图5为本发明实施例提供的一种对话信息获取单元的结构示意图,详述如下。
在本发明实施例中,所述对话信息获取单元具体包括:
文本格式对话信息获取模块510,用于获取用户输入的文本格式的对话信息。
语音格式对话信息处理模块520,用于利用语音识别模型识别用户输入的语音格式的对话信息并处理为文本格式的对话信息。
在本发明实施例中,相比于现有的人机对话方法,可以直接使用文本格式的对话信息对系统模型进行端到端的训练。
图6为本发明实施例提供的一种询问意图处理单元的结构示意图,详述如下。
在本发明实施例中,所述询问意图处理单元具体包括:
槽信息判断模块610,用于判断所述对话信息中是否含有槽信息。
槽信息处理模块620,用于当判断所述对话信息中含有槽信息时,获取与所述槽信息相关的信息,并根据所述与所述槽信息相关的信息更新对话状态。
非槽信息处理模块630,用于当判断所述对话信息中不含有槽信息时,更新对话状态。
图7为本发明实施例提供的一种自然语言生成单元的结构示意图,详述如下。
在本发明实施例中,所述自然语言生成单元具体包括:
指定规则自然语言生成模块710,用于基于预先按照指定规则所设定好的第一自然语言生成模型生成自然语言并输出。

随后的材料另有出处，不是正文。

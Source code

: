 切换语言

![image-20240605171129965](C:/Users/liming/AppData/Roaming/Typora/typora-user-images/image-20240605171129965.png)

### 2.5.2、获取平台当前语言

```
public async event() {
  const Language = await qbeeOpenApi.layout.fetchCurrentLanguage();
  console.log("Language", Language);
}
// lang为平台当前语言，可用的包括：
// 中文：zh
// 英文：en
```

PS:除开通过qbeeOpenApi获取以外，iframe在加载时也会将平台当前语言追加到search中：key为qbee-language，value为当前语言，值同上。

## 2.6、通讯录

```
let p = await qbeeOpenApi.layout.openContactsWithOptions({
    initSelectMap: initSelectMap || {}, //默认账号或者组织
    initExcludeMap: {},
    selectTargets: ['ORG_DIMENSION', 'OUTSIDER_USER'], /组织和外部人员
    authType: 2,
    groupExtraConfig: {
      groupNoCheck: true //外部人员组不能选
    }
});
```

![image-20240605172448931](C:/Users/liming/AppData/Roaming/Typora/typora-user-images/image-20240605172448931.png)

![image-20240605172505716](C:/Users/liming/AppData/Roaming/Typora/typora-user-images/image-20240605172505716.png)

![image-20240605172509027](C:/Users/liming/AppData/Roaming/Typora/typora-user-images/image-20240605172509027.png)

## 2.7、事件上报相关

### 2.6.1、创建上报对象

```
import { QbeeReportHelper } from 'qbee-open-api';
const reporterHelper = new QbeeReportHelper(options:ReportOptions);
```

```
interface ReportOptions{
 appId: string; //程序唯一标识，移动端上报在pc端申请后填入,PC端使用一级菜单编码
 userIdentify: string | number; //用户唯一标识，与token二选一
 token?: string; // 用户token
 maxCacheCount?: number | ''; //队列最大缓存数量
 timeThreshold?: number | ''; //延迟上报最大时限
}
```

神经网络自然语言生成模块720,用于当基于预先按照指定规则所设定好的第一自然语言生成模型无法生成自然语言时,基于预先按照神经网络算法训练生成的第二自然语言生成模型生成自然语言并输出。
在本发明实施例中,基于预先按照指定规则所设定好的第一自然语言生成模型能够较快的生成自然语言,但是适用范围较小,而基于预先按照神经网络算法训练生成的第二自然语言生成模型适用范围较广,但是生成自然语言的效率低。当基于预先按照指定规则所设定好的第一自然语言生成模型无法生成自然语言时,基于预先按照神经网络算法训练生成的第二自然语言生成模型生成自然语言,可以在保证高效率生成自然语言的同时,也能提高系统的鲁棒性。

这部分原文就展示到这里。